Maka, sebenarnya perlu ada kesadaran tentang skala prioritas dalam penanganan kasus yang berkaitan dengan UU ITE. Jangan sampai kasus pemblokiran breast feeding terjadi lagi, karena kata kunci seperti breast termasuk dalam yang dianggap memuat pornografi. Juga kasus ketika Vimeo yang diblokir karena dianggap memiliki muatan film porno. Penguasaan atas konten, asas kebermanfaatan, dan juga fungsi semestinya menjadi pertimbangan sebuah situs diblokir atau tidak.
Sensor selamanya akan menghambat kemajuan. George Orwell menggambarkan dengan sempurna negara dengan sensor dalam 1984. Ia menunjukan sebuah negara yang dikontrol oleh satu entitas besar tunggal. Masyarakat homogen yang disatukan kendali totaliter dan despotik. Dalam 1984 kejahatan terbesar adalah pemikiran kritis dan sikap independen.
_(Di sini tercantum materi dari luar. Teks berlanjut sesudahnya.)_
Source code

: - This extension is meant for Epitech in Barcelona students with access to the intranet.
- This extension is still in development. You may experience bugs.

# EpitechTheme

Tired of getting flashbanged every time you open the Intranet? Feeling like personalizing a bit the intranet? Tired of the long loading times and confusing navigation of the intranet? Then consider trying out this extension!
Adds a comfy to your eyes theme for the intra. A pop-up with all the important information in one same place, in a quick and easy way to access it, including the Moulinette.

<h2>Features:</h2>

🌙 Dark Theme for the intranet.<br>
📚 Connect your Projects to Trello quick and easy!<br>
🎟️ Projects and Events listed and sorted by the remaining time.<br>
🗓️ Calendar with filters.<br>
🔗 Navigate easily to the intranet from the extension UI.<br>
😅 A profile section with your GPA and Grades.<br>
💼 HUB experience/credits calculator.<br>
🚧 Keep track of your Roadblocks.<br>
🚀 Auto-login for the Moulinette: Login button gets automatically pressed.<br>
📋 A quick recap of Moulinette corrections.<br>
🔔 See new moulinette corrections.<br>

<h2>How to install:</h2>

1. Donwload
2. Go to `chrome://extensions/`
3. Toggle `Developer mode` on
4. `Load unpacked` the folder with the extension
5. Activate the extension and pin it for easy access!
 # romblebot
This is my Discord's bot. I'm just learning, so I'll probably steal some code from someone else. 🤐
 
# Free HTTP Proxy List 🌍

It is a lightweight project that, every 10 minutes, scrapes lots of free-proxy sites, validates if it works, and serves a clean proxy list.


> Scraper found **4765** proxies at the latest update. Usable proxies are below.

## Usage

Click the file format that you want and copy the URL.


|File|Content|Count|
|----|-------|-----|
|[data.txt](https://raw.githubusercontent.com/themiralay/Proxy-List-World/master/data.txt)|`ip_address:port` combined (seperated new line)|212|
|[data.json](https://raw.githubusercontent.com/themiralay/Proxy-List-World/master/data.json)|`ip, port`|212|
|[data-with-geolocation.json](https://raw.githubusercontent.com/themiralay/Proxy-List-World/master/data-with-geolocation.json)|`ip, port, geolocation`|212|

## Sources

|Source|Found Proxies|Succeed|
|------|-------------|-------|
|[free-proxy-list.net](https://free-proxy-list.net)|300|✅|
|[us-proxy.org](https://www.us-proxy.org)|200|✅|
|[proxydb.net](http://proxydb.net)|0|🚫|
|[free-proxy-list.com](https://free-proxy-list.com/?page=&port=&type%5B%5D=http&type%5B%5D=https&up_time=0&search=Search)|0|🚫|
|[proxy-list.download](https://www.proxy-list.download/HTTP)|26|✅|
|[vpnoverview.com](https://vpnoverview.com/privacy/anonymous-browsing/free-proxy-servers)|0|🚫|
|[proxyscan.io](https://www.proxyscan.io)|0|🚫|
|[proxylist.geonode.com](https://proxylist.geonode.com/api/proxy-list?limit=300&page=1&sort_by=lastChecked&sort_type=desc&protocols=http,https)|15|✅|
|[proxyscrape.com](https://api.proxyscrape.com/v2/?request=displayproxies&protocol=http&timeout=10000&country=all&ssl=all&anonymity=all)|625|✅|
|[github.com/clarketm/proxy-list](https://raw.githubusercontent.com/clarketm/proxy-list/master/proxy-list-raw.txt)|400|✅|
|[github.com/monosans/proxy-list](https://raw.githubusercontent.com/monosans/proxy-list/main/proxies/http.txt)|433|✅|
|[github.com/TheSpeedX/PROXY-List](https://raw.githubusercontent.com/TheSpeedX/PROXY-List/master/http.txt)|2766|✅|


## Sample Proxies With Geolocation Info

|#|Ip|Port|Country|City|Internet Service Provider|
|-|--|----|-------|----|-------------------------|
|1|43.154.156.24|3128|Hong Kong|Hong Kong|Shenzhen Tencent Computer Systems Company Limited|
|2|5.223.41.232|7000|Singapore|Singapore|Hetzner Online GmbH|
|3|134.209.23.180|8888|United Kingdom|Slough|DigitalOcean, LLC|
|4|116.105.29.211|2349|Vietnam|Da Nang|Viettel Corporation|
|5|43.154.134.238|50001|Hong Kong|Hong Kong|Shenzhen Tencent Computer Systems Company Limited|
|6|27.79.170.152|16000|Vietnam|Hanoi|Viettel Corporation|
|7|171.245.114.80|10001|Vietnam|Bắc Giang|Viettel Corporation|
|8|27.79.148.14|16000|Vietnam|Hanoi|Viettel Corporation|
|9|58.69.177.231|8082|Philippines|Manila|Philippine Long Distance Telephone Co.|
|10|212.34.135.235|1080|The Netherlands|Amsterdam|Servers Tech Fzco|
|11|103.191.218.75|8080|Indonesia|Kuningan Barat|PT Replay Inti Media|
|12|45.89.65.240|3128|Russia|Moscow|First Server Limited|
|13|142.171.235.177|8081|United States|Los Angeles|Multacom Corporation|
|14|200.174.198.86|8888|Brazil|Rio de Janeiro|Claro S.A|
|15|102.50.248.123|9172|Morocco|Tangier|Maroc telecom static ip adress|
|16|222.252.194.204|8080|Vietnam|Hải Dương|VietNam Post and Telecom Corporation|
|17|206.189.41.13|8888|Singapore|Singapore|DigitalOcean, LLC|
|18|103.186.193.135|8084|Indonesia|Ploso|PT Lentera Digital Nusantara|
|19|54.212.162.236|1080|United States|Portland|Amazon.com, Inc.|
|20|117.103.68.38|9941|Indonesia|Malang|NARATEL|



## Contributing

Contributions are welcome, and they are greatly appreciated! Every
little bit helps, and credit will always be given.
Bung Besar lantas menciptakan Ministry of Truth, yang bertugas membuat propaganda dan revisi sejarah agar masyarakat dapat dikendalikan.
1984 bukanlah ketakutan yang berlebihan. Jika melihat bagaimana Korea Utara hari ini berdiri, ia sebenarnya perwujudan dari masyarakat yang dikendalikan oleh sensor. Indonesia pada zaman Orde Baru mengalami ini. Melalui Kementerian Penerangan, pemerintah bisa menentukan mana berita yang harus muncul dan tidak. Sensor bukan berarti represi, ia bisa saja dalam bentuk rayuan, sogokan, dan juga tawaran iklan.
Jika UU ITE tidak segera direvisi, bukan tidak mungkin Indonesia akan jatuh sebagai negara yang mengadopsi sensor seperti 1984. Masyarakat akan merasa takut mengemukakan kritik terhadap kebijakan publik karena ancaman UU ITE. Kebebasan berpendapat adalah satu hal yang membuat manusia menjadi manusia. Jika ini direnggut melalui ancaman penjara, apa gunanya kita berpikir?